When you decide to dissolve your marital union, one of your chief concerns may be how to go about dividing your assets. Specifically, you may be worried about how to split your retirement savings, particularly if this is one of your biggest assets. Here is a look at how retirement assets are divided during the property division process in a Minnesota divorce proceeding.
Minnesota is an equitable distribution state. This means that any assets that you and your spouse have accumulated over the course of your marriage are considered to be marital property and must be split equitably, or fairly. Based on this principle, your assets will not automatically be split 50/50. Instead, they will be split in a manner that the court deems to be most appropriate based on who has contributed the most financially, for example.

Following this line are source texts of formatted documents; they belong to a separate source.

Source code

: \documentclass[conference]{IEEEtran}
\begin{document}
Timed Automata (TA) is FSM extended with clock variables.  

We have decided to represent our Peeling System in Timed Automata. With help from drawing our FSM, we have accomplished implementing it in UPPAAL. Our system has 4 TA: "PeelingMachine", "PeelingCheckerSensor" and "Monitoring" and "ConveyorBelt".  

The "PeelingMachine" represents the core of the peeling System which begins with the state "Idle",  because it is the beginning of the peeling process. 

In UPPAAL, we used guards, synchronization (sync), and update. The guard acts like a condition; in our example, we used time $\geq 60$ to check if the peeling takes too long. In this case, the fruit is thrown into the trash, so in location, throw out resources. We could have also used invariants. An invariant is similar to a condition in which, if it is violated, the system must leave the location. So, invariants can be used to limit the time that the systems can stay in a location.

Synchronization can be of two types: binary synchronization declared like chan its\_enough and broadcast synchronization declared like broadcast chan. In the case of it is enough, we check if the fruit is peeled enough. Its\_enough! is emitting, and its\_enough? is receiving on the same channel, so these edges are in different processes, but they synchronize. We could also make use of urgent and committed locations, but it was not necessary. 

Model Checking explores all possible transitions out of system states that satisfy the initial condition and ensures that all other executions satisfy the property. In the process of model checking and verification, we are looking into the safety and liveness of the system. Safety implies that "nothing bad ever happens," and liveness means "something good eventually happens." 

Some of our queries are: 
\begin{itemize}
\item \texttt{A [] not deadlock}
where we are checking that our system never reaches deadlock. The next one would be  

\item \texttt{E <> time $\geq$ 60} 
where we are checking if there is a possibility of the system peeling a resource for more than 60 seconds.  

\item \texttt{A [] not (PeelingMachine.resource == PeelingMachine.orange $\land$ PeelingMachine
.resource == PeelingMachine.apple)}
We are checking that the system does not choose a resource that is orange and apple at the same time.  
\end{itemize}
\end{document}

There are a couple of ways in which to split retirement assets during divorce. You may use a qualified domestic relations order, or a QDRO, if you are trying to divide a 401(k). Meanwhile, a QDRO generally is not needed if you are attempting to split an individual retirement account. However, a separate court order might be necessary in certain situations.
Dividing retirement savings and other property can understandably be an overwhelming process during a divorce proceeding in Minnesota, particularly if the assets are high in value. However, an attorney can help you to make informed decisions regarding the splitting of your marital property, with the goal of protecting your financial future. Your attorney will push for the fairest and most personally favorable outcome in light of the circumstances.